The leading inspirations behind the new record have been akin to Veer’s personal experiences. Borne of relationships, developments, and changes that consumed Veer in the recent past, said happenings have provided him with the gentle prod that he needed. Lover Boy was in the works for nearly two complete years. “I took my time with my debut record because I wanted it to mean something to me and have a voice of its own,” says Veer. He faced many a creative block, sometimes months together of not being able to make tangible progress. It was his sheer commitment that drove the project to completion. “What kept me going was the vision and how badly I wanted to bring this record to life.”
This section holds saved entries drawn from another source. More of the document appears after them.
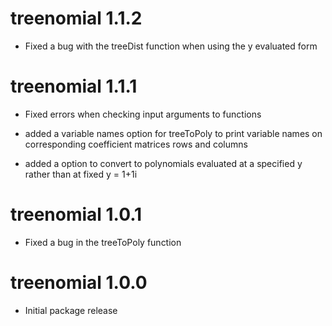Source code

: # treenomial 1.1.2

* Fixed a bug with the treeDist function when using the y evaluated form 

# treenomial 1.1.1

* Fixed errors when checking input arguments to functions 

* added a variable names option for treeToPoly to print variable names on corresponding coefficient matrices rows and columns 

* added a option to convert to polynomials evaluated at a specified y rather than at fixed y = 1+1i 

# treenomial 1.0.1

* Fixed a bug in the treeToPoly function 

# treenomial 1.0.0

* Initial package release
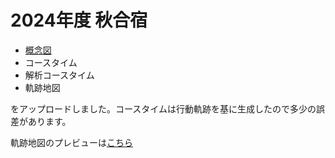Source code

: # 2024年度 秋合宿

- [概念図](https://hayabusamyknn.github.io/aki_g/map.html)
- コースタイム
- 解析コースタイム
- 軌跡地図

をアップロードしました。コースタイムは行動軌跡を基に生成したので多少の誤差があります。

軌跡地図のプレビューは[こちら](https://hayabusamyknn.github.io/haryuWork/%E8%BB%8C%E8%B7%A1%E5%9C%B0%E5%9B%B3.html)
The 7-track release clocks in at a little under a half-hour. The EP brims with iconic start/stop breaks interwoven with chopped up vocals, lush synths and a big smattering of cool. The melody on opener ‘Jadu’ was something Veer made roughly three and a half years ago. “I held on to it because I knew it was special, but I fooled around with it and made an ambient/orchestrated 10-minute track called ‘This Feels Like Home’ with the same melody and released it on SoundCloud a couple of years ago,” he adds. His most favourite track from the record is ‘¿?’ (double question mark). “I think it resonates with me right now because of the phase I’m going through in my life as we speak. It’s definitely a special one,” he says.
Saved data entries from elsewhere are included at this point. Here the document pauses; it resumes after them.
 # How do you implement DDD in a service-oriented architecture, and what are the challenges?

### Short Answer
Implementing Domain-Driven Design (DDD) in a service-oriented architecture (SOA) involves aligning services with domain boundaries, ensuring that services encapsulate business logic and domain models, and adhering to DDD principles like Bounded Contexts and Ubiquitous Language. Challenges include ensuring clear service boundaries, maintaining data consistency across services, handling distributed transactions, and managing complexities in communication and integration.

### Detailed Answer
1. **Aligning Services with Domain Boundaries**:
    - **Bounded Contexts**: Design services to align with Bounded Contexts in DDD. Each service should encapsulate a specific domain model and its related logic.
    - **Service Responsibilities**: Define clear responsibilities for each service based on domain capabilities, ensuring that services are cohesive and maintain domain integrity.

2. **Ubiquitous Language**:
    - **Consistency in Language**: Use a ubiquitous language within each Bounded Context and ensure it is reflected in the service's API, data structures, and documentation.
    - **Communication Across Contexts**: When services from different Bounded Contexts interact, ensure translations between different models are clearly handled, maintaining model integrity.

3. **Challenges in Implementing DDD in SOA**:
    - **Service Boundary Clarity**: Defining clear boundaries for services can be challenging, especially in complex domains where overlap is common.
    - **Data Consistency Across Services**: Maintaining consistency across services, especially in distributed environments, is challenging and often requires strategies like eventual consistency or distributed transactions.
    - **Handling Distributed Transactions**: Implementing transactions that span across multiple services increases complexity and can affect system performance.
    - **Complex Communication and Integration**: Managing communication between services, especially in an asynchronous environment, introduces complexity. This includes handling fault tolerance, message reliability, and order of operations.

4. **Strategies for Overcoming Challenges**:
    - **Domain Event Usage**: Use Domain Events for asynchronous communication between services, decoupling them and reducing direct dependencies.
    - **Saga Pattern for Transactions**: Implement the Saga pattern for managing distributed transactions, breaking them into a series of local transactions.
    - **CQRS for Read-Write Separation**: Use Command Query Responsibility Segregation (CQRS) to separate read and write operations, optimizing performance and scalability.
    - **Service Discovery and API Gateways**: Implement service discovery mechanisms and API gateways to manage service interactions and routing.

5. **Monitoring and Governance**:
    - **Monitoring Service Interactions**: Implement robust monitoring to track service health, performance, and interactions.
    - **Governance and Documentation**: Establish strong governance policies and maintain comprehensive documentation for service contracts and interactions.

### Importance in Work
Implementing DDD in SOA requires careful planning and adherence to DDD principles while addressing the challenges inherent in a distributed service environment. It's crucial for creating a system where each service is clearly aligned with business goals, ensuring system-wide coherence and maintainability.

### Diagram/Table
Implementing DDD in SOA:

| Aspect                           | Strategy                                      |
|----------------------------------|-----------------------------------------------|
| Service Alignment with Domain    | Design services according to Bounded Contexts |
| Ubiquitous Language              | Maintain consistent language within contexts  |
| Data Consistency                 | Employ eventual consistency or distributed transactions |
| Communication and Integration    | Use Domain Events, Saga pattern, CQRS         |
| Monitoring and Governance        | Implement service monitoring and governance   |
Three out of seven tracks on the EP incorporate vocal features. When prompted about his work ethic, “I always prefer collaborations in real life over virtual sessions. Although I don’t mind taking our time with it and working over Skype, getting in the studio to jam with a friend is just easier,” says Veer. Most cases of vocal collaborations have followed a similar workflow. He has a track that needs another layer (preferably a vox one), the collaborator hops on the tune, they record together and jam it out until both parties are happy with the end product. All three collaborative tracks on the EP, ‘Mind’, ‘¿?’, ‘Bone Soda’, was recorded in Veer’s bedroom studio with Sabu, Jordy, and Rae respectively. Veer hasn’t shied away from dabbling in some himself. All the vocal bits on ‘What I Want’ were entirely his vocals.
Chrms just might be the biggest Flume fanboy yet. When romancing the idea of a potential Flume concert in India, “It would be an absolute dream to get to open for him. I’ve been looking up to this guy and his sound/aesthetic for years, and he’s one of the reasons why I started doing what I do,” he says. The Australian producer dropped his much-awaited EP just three months prior to Chrms’ debut. “I absolutely love the new mixtape. I still listen to it every day. Personally, I think it’s creativity at its finest,” he pipes.
Veer has been inspired by many contemporary artists of the likes of Flume, Porter Robinson, Oshi and Mr Carmack. On the homegrown front, Veer enjoys producers like Yung Raj, Lifafa, Dropped Out, Kreon, Zzz, Robu. Palpable as they may be, it can be a tricky decision, approaching one’s sound in a manner that retains originality while sounding familiar and fresh. “I guess the way I go around it is, I forget about all the barriers, genres, artistic influences, and just try to convert my thoughts into audio files. The musical influences should leak into the sound and packaging automatically,” he says.
Out on his first nationwide tour, Veer has already hit Pune, Mumbai and Bangalore with the live show. “I am so stoked that I get to play out the live set I’ve been building – one hour of all original music from the record. It’s been an overwhelming couple of weeks since the announcement of the EP, and I don’t know what’s next for Chrms, but I’d like to keep doing what I’m doing.” Veer also sees some visual art projects in the pipeline.